(Pictures paired with source code)
################

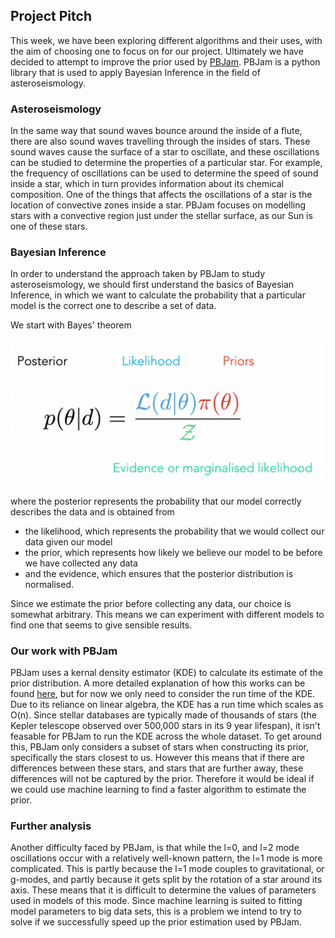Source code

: ## Project Pitch

This week, we have been exploring different algorithms and their uses, with the aim of choosing one to focus on for our project. Ultimately we have decided to attempt to improve the prior used by [PBJam](https://github.com/grd349/PBjam). PBJam is a python library that is used to apply Bayesian Inference in the field of asteroseismology.

### Asteroseismology
In the same way that sound waves bounce around the inside of a flute, there are also sound waves travelling through the insides of stars. These sound waves cause the surface of a star to oscillate, and these oscillations can be studied to determine the properties of a particular star. For example, the frequency of oscillations can be used to determine the speed of sound inside a star, which in turn provides information about its chemical composition. One of the things that affects the oscillations of a star is the location of convective zones inside a star. PBJam focuses on modelling stars with a convective region just under the stellar surface, as our Sun is one of these stars.

### Bayesian Inference
In order to understand the approach taken by PBJam to study asteroseismology, we should first understand the basics of Bayesian Inference, in which we want to calculate the probability that a particular model is the correct one to describe a set of data.

We start with Bayes' theorem

<p align="left">
  <img src="/img/bayes.png"
       width="500"/>
</p>

where the posterior represents the probability that our model correctly describes the data and is obtained from

- the likelihood, which represents the probability that we would collect our data given our model
- the prior, which represents how likely we believe our model to be before we have collected any data
- and the evidence, which ensures that the posterior distribution is normalised.

Since we estimate the prior before collecting any data, our choice is somewhat arbitrary. This means we can experiment with different models to find one that seems to give sensible results.

### Our work with PBJam
PBJam uses a kernal density estimator (KDE) to calculate its estimate of the prior distribution. A more detailed explanation of how this works can be found [here](https://en.wikipedia.org/wiki/Kernel_density_estimation), but for now we only need to consider the run time of the KDE. Due to its reliance on linear algebra, the KDE has a run time which scales as O(n). Since stellar databases are typically made of thousands of stars (the Kepler telescope observed over 500,000 stars in its 9 year lifespan), it isn't feasable for PBJam to run the KDE across the whole dataset. To get around this, PBJam only considers a subset of stars when constructing its prior, specifically the stars closest to us. However this means that if there are differences between these stars, and stars that are further away, these differences will not be captured by the prior. Therefore it would be ideal if we could use machine learning to find a faster algorithm to estimate the prior.

### Further analysis
Another difficulty faced by PBJam, is that while the l=0, and l=2 mode oscillations occur with a relatively well-known pattern, the l=1 mode is more complicated. This is partly because the l=1 mode couples to gravitational, or g-modes, and partly because it gets split by the rotation of a star around its axis. These means that it is difficult to determine the values of parameters used in models of this mode. Since machine learning is suited to fitting model parameters to big data sets, this is a problem we intend to try to solve if we successfully speed up the prior estimation used by PBJam.
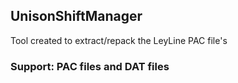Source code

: ## UnisonShiftManager
Tool created to extract/repack the LeyLine PAC file's

### Support: PAC files and DAT files
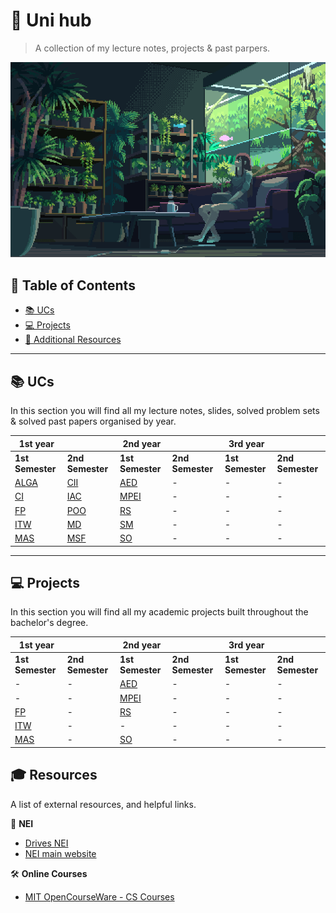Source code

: # 🚀 Uni hub

> A collection of my lecture notes, projects & past parpers.

<p align="center">
  <img src="assets/banner.gif" alt="Uni Hub Banner">
</p>

## 📖 Table of Contents

- [📚 UCs](#-ucs)
- [💻 Projects](#-projects)
- [📜 Additional Resources](#-resources)

---

## 📚 UCs

In this section you will find all my lecture notes, slides, solved problem sets & solved past papers organised by year.

| 1st year               |                      | 2nd year               |                  | 3rd year         |                  |
| ---------------------- | -------------------- | ---------------------- | ---------------- | ---------------- | ---------------- |
| **1st Semester**       | **2nd Semester**     | **1st Semester**       | **2nd Semester** | **1st Semester** | **2nd Semester** |
| [ALGA](lectures/alga/) | [CII](lectures/cii/) | [AED](lectures/aed/)   | -                | -                | -                |
| [CI](lectures/ci/)     | [IAC](lectures/iac/) | [MPEI](lectures/mpei/) | -                | -                | -                |
| [FP](lectures/fp/)     | [POO](lectures/poo/) | [RS](lectures/rs/)     | -                | -                | -                |
| [ITW](lectures/itw/)   | [MD](lectures/md/)   | [SM](lectures/sm/)     | -                | -                | -                |
| [MAS](lectures/mas/)   | [MSF](lectures/msf/) | [SO](lectures/so/)     | -                | -                | -                |

---

## 💻 Projects

In this section you will find all my academic projects built throughout the bachelor's degree.

| 1st year             |                  | 2nd year               |                  | 3rd year         |                  |
| -------------------- | ---------------- | ---------------------- | ---------------- | ---------------- | ---------------- |
| **1st Semester**     | **2nd Semester** | **1st Semester**       | **2nd Semester** | **1st Semester** | **2nd Semester** |
| -                    | -                | [AED](lectures/aed/)   | -                | -                | -                |
| -                    | -                | [MPEI](lectures/mpei/) | -                | -                | -                |
| [FP](lectures/fp/)   | -                | [RS](lectures/rs/)     | -                | -                | -                |
| [ITW](lectures/itw/) | -                | -                      | -                | -                | -                |
| [MAS](lectures/mas/) | -                | [SO](lectures/so/)     | -                | -                | -                |

## 🎓 Resources

A list of external resources, and helpful links.

📖 **NEI**

- [Drives NEI](https://drivesnei.github.io/Drives-NEI/)
- [NEI main website](https://nei.web.ua.pt)

🛠 **Online Courses**

- [MIT OpenCourseWare - CS Courses](https://ocw.mit.edu/courses/electrical-engineering-and-computer-science/)
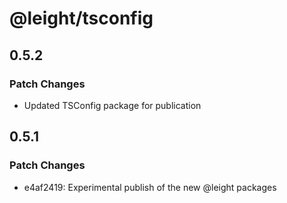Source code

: # @leight/tsconfig

## 0.5.2

### Patch Changes

- Updated TSConfig package for publication

## 0.5.1

### Patch Changes

- e4af2419: Experimental publish of the new @leight packages
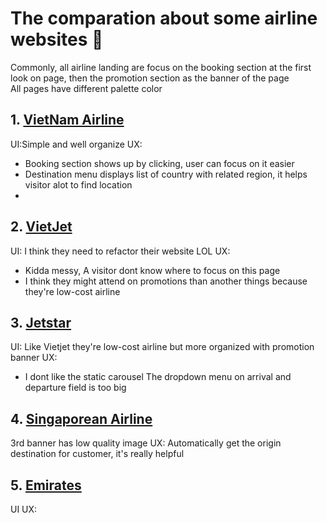 # The comparation about some airline websites :rocket:
Commonly, all airline landing are focus on the booking section at the first look on page, then the promotion section as the banner of the page\
All pages have different palette color

## 1. [VietNam Airline](https://www.vietnamairlines.com/)
UI:Simple and well organize
UX:
- Booking section shows up by clicking, user can focus on it easier
- Destination menu displays list of country with related region, it helps visitor alot to find location
- 
## 2. [VietJet](https://www.vietjetair.com/Sites/Web/vi-VN/Home)
UI: I think they need to refactor their website LOL
UX: 
- Kidda messy, A visitor dont know where to focus on this page
- I think they might attend on promotions than another things because they're low-cost airline
## 3. [Jetstar](https://www.jetstar.com/vn/en/home)
UI: Like Vietjet they're low-cost airline but more organized with promotion banner
UX:
- I dont like the static carousel
The dropdown menu on arrival and departure field is too big 
## 4. [Singaporean Airline](http://www.singaporeair.com/en_UK/vn/home)
3rd banner has low quality image
UX:
Automatically get the origin destination for customer, it's really helpful
## 5. [Emirates](https://www.emirates.com/vn/english/)
UI
UX:

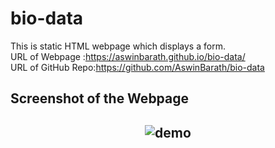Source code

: # bio-data
This is static HTML webpage which displays a form. <br>
URL of Webpage    :https://aswinbarath.github.io/bio-data/ <br>
URL of GitHub Repo:https://github.com/AswinBarath/bio-data

## Screenshot of the Webpage
<h2 align="center">
  <img src="https://github.com/AswinBarath/image/demo.png" alt="demo">
  <br>
</h2>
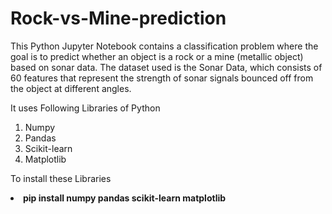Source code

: # Rock-vs-Mine-prediction
This Python Jupyter Notebook contains a classification problem where the goal is to predict whether an object is a rock or a mine (metallic object) based on sonar data. The dataset used is the Sonar Data, which consists of 60 features that represent the strength of sonar signals bounced off from the object at different angles.

It uses Following Libraries of Python
1. Numpy
2. Pandas
3. Scikit-learn
4. Matplotlib

To install these Libraries
<br><b><li>pip install numpy pandas scikit-learn matplotlib</li></b>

################

**Task goal**
Set the pictures aside and retype exactly the lines above from the line with "- Updated TSConfig package for publication" to the line with "It uses Following Libraries of Python", both included, adding no others.

**Solution for this problem**
- Updated TSConfig package for publication

## 0.5.1

### Patch Changes

- e4af2419: Experimental publish of the new @leight packages
 # The comparation about some airline websites :rocket:
Commonly, all airline landing are focus on the booking section at the first look on page, then the promotion section as the banner of the page\
All pages have different palette color

## 1. [VietNam Airline](https://www.vietnamairlines.com/)
UI:Simple and well organize
UX:
- Booking section shows up by clicking, user can focus on it easier
- Destination menu displays list of country with related region, it helps visitor alot to find location
- 
## 2. [VietJet](https://www.vietjetair.com/Sites/Web/vi-VN/Home)
UI: I think they need to refactor their website LOL
UX: 
- Kidda messy, A visitor dont know where to focus on this page
- I think they might attend on promotions than another things because they're low-cost airline
## 3. [Jetstar](https://www.jetstar.com/vn/en/home)
UI: Like Vietjet they're low-cost airline but more organized with promotion banner
UX:
- I dont like the static carousel
The dropdown menu on arrival and departure field is too big 
## 4. [Singaporean Airline](http://www.singaporeair.com/en_UK/vn/home)
3rd banner has low quality image
UX:
Automatically get the origin destination for customer, it's really helpful
## 5. [Emirates](https://www.emirates.com/vn/english/)
UI
UX:

Source code

: # bio-data
This is static HTML webpage which displays a form. <br>
URL of Webpage    :https://aswinbarath.github.io/bio-data/ <br>
URL of GitHub Repo:https://github.com/AswinBarath/bio-data

## Screenshot of the Webpage
<h2 align="center">
  <img src="https://github.com/AswinBarath/image/demo.png" alt="demo">
  <br>
</h2>
Source code

: # Rock-vs-Mine-prediction
This Python Jupyter Notebook contains a classification problem where the goal is to predict whether an object is a rock or a mine (metallic object) based on sonar data. The dataset used is the Sonar Data, which consists of 60 features that represent the strength of sonar signals bounced off from the object at different angles.

It uses Following Libraries of Python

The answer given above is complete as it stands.